まず、本実施の形態による包装袋にも、前述した第1の実施の形態による包装袋に設けられたガス排出部と同じ形状のガス排出部11が設けられているため、上記ガス排出部11を必要最小限の大きさにすることで、内容物の外部への漏れ出しを防ぎ、且つ、炭酸ガス23を外部へ排出することにより袋体25の大きな体積変化や破裂を防止することができる。
【0042】
また、内部側流路11b、11c、11d、11eと外部側流路11f、11gとが中央流路11aを挟んで対面しないように配置されていることによって、コーヒー粉末21の外部への漏れ出しと外部から中空部33内への待機その他異物の侵入を防いでいる。また、上記内部側流路11b、11c、11d、11eよりも上記外部側流路11f、11gの数が少ないため、上記中空部33から上記袋体25外部への上記炭酸ガス23の排出を効率よく行うとともに、外部からの大気その他異物の侵入を防ぐことができる。
【0043】
また、上記ガス排出部11内にはシリコンオイル29が塗布されており、これによって閉じられた上記ガス排出部11は、上記中空部33内が所定以上の気圧になった場合にのみ開くようになっている。そのため、上記コーヒー粉末21の香り成分を含む上記炭酸ガス23を適度に上記中空部内33に残しつつ、上記中空部33内で発生した過剰な上記炭酸ガス23の排出をより効率よく行って上記袋体25の体積の増加や破裂を防止するとともに、大気その他異物質の侵入を防ぎ上記コーヒー粉末21の鮮度を保つことができる。
【0044】
また、寒暖の差によって、上記中空部33内のガスが膨張・収縮した場合においても、前述のようなシリコンオイル29とガスの作用により上記ガス排出部11の開閉が行われるため、膨張したガスの外部への排出、及び、上記袋体1内部への外気の流入等の防止がなされる。そのため、寒暖の差がある環境下においても、上記袋体25の体積増加や破裂を防ぐことができるとともに、上記コーヒー粉末21の鮮度を保つこともできる。

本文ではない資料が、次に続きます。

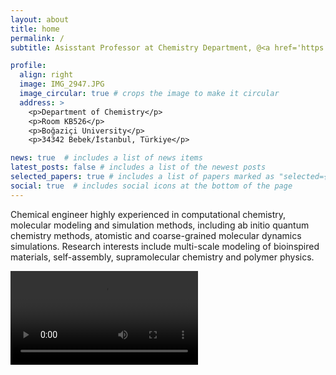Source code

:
 ```yaml
---
layout: about
title: home
permalink: /
subtitle: Asisstant Professor at Chemistry Department, @<a href='https://chem.bogazici.edu.tr/'> Boğaziçi University</a>. 

profile:
  align: right
  image: IMG_2947.JPG
  image_circular: true # crops the image to make it circular
  address: >
    <p>Department of Chemistry</p>
    <p>Room KB526</p>
    <p>Boğaziçi University</p>
    <p>34342 Bebek/İstanbul, Türkiye</p>

news: true  # includes a list of news items
latest_posts: false # includes a list of the newest posts
selected_papers: true # includes a list of papers marked as "selected={true}"
social: true  # includes social icons at the bottom of the page
---
```


Chemical engineer highly experienced in computational chemistry, molecular modeling and simulation methods, including ab initio quantum chemistry methods, atomistic and coarse-grained molecular dynamics simulations. Research interests include multi-scale modeling of bioinspired materials, self-assembly, supramolecular chemistry and polymer physics.


<video src="https://github.com/aysenuriscen/aysenuriscen.github.io/assets/44734742/3853ad4d-fcb0-47d0-acad-8ace75dd9e6f" controls="controls" style="max-width: 350px;">
</video>



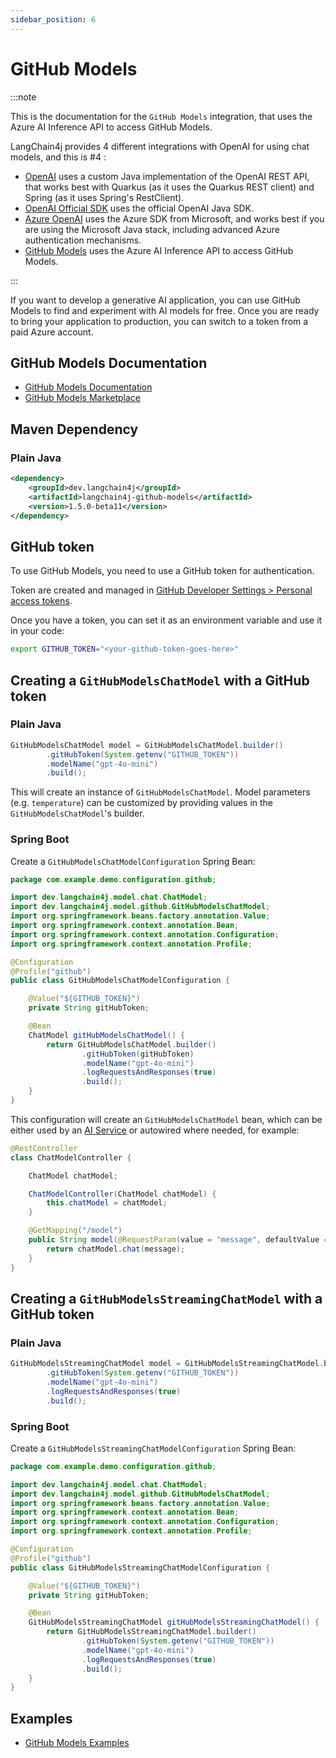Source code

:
 ```yaml
---
sidebar_position: 6
---
```


# GitHub Models

:::note

This is the documentation for the `GitHub Models` integration, that uses the Azure AI Inference API to access GitHub Models.

LangChain4j provides 4 different integrations with OpenAI for using chat models, and this is #4 :

- [OpenAI](/integrations/language-models/open-ai) uses a custom Java implementation of the OpenAI REST API, that works best with Quarkus (as it uses the Quarkus REST client) and Spring (as it uses Spring's RestClient).
- [OpenAI Official SDK](/integrations/language-models/open-ai-official) uses the official OpenAI Java SDK.
- [Azure OpenAI](/integrations/language-models/azure-open-ai) uses the Azure SDK from Microsoft, and works best if you are using the Microsoft Java stack, including advanced Azure authentication mechanisms.
- [GitHub Models](/integrations/language-models/github-models) uses the Azure AI Inference API to access GitHub Models.

:::

If you want to develop a generative AI application, you can use GitHub Models to find and experiment with AI models for free.
Once you are ready to bring your application to production, you can switch to a token from a paid Azure account.

## GitHub Models Documentation

- [GitHub Models Documentation](https://docs.github.com/en/github-models)
- [GitHub Models Marketplace](https://github.com/marketplace/models)

## Maven Dependency

### Plain Java

```xml
<dependency>
    <groupId>dev.langchain4j</groupId>
    <artifactId>langchain4j-github-models</artifactId>
    <version>1.5.0-beta11</version>
</dependency>
```

## GitHub token

To use GitHub Models, you need to use a GitHub token for authentication.

Token are created and managed in [GitHub Developer Settings > Personal access tokens](https://github.com/settings/tokens).

Once you have a token, you can set it as an environment variable and use it in your code:

```bash
export GITHUB_TOKEN="<your-github-token-goes-here>"
```

## Creating a `GitHubModelsChatModel` with a GitHub token

### Plain Java

```java
GitHubModelsChatModel model = GitHubModelsChatModel.builder()
        .gitHubToken(System.getenv("GITHUB_TOKEN"))
        .modelName("gpt-4o-mini")
        .build();
```

This will create an instance of `GitHubModelsChatModel`.
Model parameters (e.g. `temperature`) can be customized by providing values in the `GitHubModelsChatModel`'s builder.

### Spring Boot

Create a `GitHubModelsChatModelConfiguration` Spring Bean:

```Java
package com.example.demo.configuration.github;

import dev.langchain4j.model.chat.ChatModel;
import dev.langchain4j.model.github.GitHubModelsChatModel;
import org.springframework.beans.factory.annotation.Value;
import org.springframework.context.annotation.Bean;
import org.springframework.context.annotation.Configuration;
import org.springframework.context.annotation.Profile;

@Configuration
@Profile("github")
public class GitHubModelsChatModelConfiguration {

    @Value("${GITHUB_TOKEN}")
    private String gitHubToken;

    @Bean
    ChatModel gitHubModelsChatModel() {
        return GitHubModelsChatModel.builder()
                .gitHubToken(gitHubToken)
                .modelName("gpt-4o-mini")
                .logRequestsAndResponses(true)
                .build();
    }
}
```

This configuration will create an `GitHubModelsChatModel` bean,
which can be either used by an [AI Service](https://docs.langchain4j.dev/tutorials/spring-boot-integration/#langchain4j-spring-boot-starter)
or autowired where needed, for example:

```java
@RestController
class ChatModelController {

    ChatModel chatModel;

    ChatModelController(ChatModel chatModel) {
        this.chatModel = chatModel;
    }

    @GetMapping("/model")
    public String model(@RequestParam(value = "message", defaultValue = "Hello") String message) {
        return chatModel.chat(message);
    }
}
```

## Creating a `GitHubModelsStreamingChatModel` with a GitHub token

### Plain Java

```java
GitHubModelsStreamingChatModel model = GitHubModelsStreamingChatModel.builder()
        .gitHubToken(System.getenv("GITHUB_TOKEN"))
        .modelName("gpt-4o-mini")
        .logRequestsAndResponses(true)
        .build();
```

### Spring Boot

Create a `GitHubModelsStreamingChatModelConfiguration` Spring Bean:
```Java
package com.example.demo.configuration.github;

import dev.langchain4j.model.chat.ChatModel;
import dev.langchain4j.model.github.GitHubModelsChatModel;
import org.springframework.beans.factory.annotation.Value;
import org.springframework.context.annotation.Bean;
import org.springframework.context.annotation.Configuration;
import org.springframework.context.annotation.Profile;

@Configuration
@Profile("github")
public class GitHubModelsStreamingChatModelConfiguration {

    @Value("${GITHUB_TOKEN}")
    private String gitHubToken;

    @Bean
    GitHubModelsStreamingChatModel gitHubModelsStreamingChatModel() {
        return GitHubModelsStreamingChatModel.builder()
                .gitHubToken(System.getenv("GITHUB_TOKEN"))
                .modelName("gpt-4o-mini")
                .logRequestsAndResponses(true)
                .build();
    }
}
```

## Examples

- [GitHub Models Examples](https://github.com/langchain4j/langchain4j-examples/tree/main/github-models-examples/src/main/java)
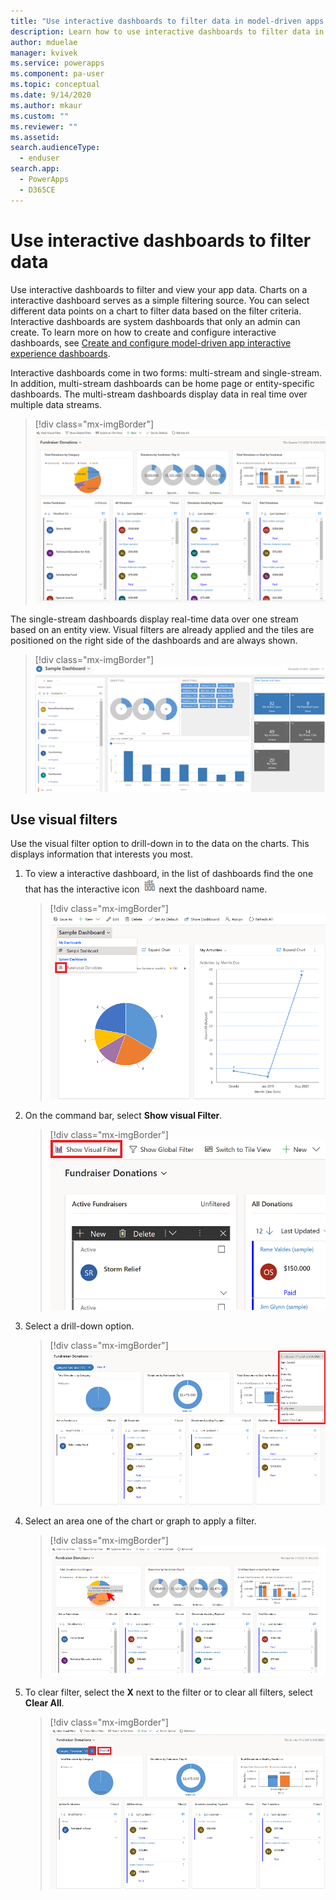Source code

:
 ```yaml
---
title: "Use interactive dashboards to filter data in model-driven apps| MicrosoftDocs"
description: Learn how to use interactive dashboards to filter data in Power Apps
author: mduelae
manager: kvivek
ms.service: powerapps
ms.component: pa-user
ms.topic: conceptual
ms.date: 9/14/2020
ms.author: mkaur
ms.custom: ""
ms.reviewer: ""
ms.assetid: 
search.audienceType: 
  - enduser
search.app: 
  - PowerApps
  - D365CE
---
```

# Use interactive dashboards to filter data

Use interactive dashboards to filter and view your app data. Charts on a interactive dashboard serves as a simple filtering source. You can select different data points on a chart to filter data based on the filter criteria. 
Interactive dashboards are system dashboards that only an admin can create. To learn more on how to create and configure interactive dashboards, see [Create and configure model-driven app interactive experience dashboards](https://docs.microsoft.com/powerapps/maker/model-driven-apps/configure-interactive-experience-dashboards).

Interactive dashboards come in two forms: multi-stream and single-stream. In addition, multi-stream dashboards can be home page or entity-specific dashboards. The multi-stream dashboards display data in real time over multiple data streams. 


> [!div class="mx-imgBorder"]
> ![Multi-stream interactive dashboard](media/interactive_dashboard.png "Multi-stream interactive dashboard") 


The single-stream dashboards display real-time data over one stream based on an entity view. Visual filters are already applied and the tiles are positioned on the right side of the dashboards and are always shown.

> [!div class="mx-imgBorder"]
> ![Single stream interactive dashboard](media/single_stream.png "Single stream interactive dashboard") 

 
 ## Use visual filters
 
 Use the visual filter option to drill-down in to the data on the charts. This displays information that interests you most.

 1. To view a interactive dashboard, in the list of dashboards find the one that has the interactive icon ![Interactive dashboard icon](media/interactive_dashboard_icon.png "Interactive dashboard icon") next the dashboard name.

    > [!div class="mx-imgBorder"]
    > ![View a interactive dashboard](media/view_interactive_dashboard.png "view a interactive dashboard")
  
2. On the command bar, select **Show visual Filter**. 


   > [!div class="mx-imgBorder"]
   > ![Show visual filter](media/show_visual_filter.png "Show visual filter")
  
3. Select a drill-down option.


   > [!div class="mx-imgBorder"]
   > ![Select drill-down option](media/drill_down.png "Select drill-down option")
  
4. Select an area one of the chart or graph to apply a filter. 

   > [!div class="mx-imgBorder"]
   > ![Select an area on a chart](media/select_chart_area.png "Select an area on a chart")
  
5. To clear filter, select the **X** next to the filter or to clear all filters, select **Clear All**.

   > [!div class="mx-imgBorder"]
   > ![Clear filters](media/clear_filter.png "Clear filters")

また、上記シリコンオイル29及び前述した上記ガス排出部11の構造によって、上記ガス排出部11内に進入した上記コーヒー粉末21が上記ガス排出部11内に貼りつくため、外部に不用意に上記コーヒー粉末21が漏れ出すことを防止することができるとともに、上記コーヒー粉末21によって上記袋体25の表面や周辺を汚してしまうことを防止することができる。
また、本実施の形態による包装袋も、前述した第一の実施の形態による包装袋と同様、容易に製造できるものである。
【0045】
なお、本発明は、前記第1、第2の実施の形態に限定されない。
例えば、シート及び袋体の形状には、様々な場合が考えられる。また、シートを3枚以上重ね合わせて袋体を構成することも考えられる。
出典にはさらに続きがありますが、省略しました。